● **Exercise**
Copy out every line of the data where the word "qquad" is found.

━━━━━ Data extracts

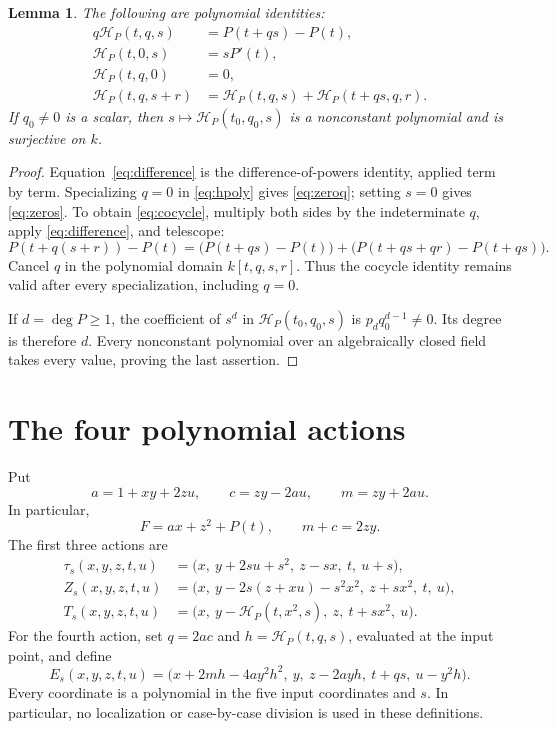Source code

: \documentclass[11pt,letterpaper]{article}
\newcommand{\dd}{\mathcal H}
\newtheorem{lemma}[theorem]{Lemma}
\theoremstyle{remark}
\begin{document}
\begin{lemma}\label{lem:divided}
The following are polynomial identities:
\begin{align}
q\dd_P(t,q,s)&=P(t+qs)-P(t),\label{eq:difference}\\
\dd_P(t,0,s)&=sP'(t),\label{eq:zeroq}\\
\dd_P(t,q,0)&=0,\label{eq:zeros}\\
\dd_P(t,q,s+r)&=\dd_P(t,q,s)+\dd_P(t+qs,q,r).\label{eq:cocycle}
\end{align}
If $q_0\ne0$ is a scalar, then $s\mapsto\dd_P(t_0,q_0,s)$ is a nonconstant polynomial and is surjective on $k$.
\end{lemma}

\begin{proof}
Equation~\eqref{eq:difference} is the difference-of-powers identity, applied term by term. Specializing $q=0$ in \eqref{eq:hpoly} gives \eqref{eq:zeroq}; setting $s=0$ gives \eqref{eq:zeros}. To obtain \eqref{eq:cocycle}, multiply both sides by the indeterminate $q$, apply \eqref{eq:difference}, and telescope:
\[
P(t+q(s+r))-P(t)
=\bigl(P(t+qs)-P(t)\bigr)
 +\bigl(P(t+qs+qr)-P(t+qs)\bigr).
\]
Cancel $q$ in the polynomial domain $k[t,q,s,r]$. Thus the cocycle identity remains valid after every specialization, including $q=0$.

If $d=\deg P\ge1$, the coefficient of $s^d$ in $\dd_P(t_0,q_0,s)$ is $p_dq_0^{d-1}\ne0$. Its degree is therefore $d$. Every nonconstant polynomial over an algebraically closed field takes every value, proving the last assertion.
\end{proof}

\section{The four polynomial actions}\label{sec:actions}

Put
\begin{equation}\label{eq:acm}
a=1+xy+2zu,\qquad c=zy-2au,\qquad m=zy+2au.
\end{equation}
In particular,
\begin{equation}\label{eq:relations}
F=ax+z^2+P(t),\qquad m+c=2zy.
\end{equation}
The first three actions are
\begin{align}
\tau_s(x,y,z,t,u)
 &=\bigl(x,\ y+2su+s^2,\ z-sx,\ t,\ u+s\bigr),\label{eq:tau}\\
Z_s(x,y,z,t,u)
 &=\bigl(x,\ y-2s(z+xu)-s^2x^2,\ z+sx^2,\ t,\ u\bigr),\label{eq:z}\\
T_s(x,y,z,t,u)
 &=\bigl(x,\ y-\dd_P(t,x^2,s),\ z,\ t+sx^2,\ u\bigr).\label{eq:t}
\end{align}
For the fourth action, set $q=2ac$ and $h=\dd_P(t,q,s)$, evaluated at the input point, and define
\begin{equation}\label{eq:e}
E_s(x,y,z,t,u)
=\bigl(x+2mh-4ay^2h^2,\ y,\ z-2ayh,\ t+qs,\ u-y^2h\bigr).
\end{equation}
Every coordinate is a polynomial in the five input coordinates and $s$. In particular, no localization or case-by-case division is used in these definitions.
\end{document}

━━━━━━━━━━
━━━━━ Data extracts

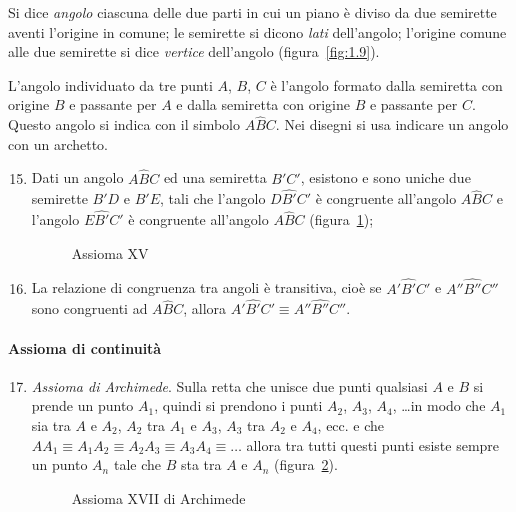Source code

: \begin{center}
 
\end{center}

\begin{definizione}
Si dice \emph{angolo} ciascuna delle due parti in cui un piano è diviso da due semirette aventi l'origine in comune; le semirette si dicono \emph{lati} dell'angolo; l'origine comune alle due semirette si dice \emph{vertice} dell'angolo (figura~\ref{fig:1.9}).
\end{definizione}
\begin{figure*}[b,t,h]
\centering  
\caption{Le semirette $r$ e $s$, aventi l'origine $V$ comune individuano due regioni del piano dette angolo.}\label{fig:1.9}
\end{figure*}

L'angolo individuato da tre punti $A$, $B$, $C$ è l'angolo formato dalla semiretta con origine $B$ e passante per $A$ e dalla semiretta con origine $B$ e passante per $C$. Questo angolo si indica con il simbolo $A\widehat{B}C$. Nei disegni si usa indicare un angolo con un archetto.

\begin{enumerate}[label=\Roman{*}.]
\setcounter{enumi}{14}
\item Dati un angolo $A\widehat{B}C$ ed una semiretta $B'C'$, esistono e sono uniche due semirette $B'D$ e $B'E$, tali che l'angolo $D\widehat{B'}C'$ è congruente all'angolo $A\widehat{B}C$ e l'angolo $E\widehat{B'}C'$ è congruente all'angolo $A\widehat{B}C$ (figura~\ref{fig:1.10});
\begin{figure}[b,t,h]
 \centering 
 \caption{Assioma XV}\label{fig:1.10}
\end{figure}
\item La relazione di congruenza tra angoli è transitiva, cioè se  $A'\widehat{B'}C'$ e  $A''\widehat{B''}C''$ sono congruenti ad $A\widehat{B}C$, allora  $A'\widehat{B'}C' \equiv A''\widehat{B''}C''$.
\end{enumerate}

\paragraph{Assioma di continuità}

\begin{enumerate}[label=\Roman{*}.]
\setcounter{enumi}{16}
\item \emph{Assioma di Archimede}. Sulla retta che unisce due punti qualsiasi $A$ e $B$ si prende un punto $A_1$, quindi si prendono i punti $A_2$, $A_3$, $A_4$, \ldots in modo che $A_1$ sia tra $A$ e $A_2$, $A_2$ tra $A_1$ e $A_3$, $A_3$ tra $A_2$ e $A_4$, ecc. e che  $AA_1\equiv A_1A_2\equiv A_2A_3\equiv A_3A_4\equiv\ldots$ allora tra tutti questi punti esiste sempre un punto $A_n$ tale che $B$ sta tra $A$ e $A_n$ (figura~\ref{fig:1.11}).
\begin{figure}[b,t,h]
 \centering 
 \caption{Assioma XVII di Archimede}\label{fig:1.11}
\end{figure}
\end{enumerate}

━━━━━━━━━━
━━━━━ Data extracts

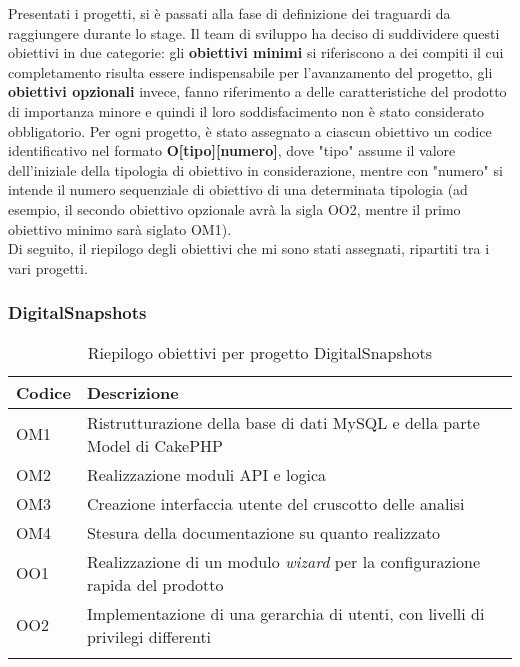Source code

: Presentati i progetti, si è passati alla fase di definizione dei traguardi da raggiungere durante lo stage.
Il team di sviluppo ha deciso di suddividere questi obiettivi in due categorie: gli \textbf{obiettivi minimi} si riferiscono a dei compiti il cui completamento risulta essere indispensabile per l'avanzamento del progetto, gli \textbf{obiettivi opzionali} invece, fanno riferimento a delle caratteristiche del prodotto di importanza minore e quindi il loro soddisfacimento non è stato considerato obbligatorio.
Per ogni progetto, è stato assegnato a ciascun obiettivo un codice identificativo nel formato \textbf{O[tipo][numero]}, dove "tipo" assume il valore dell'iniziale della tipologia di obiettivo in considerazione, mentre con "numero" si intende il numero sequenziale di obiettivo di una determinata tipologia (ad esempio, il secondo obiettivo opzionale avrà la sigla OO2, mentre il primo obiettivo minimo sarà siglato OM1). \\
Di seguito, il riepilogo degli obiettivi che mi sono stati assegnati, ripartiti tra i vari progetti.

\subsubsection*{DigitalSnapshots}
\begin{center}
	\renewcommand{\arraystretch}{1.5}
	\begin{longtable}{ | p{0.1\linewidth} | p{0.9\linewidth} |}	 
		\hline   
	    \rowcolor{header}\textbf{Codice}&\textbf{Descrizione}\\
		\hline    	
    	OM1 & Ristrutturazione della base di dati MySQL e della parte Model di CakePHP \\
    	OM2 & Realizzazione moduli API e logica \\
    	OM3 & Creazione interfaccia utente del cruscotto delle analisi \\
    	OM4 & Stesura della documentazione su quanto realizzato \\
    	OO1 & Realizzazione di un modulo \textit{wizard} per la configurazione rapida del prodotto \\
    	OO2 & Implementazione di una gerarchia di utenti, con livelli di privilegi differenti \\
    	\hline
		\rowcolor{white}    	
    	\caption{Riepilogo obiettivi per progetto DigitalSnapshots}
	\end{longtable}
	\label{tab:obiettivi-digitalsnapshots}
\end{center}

━━━━━━━━━━

● **Answer to the exercise**
a=1+xy+2zu,\qquad c=zy-2au,\qquad m=zy+2au.
F=ax+z^2+P(t),\qquad m+c=2zy.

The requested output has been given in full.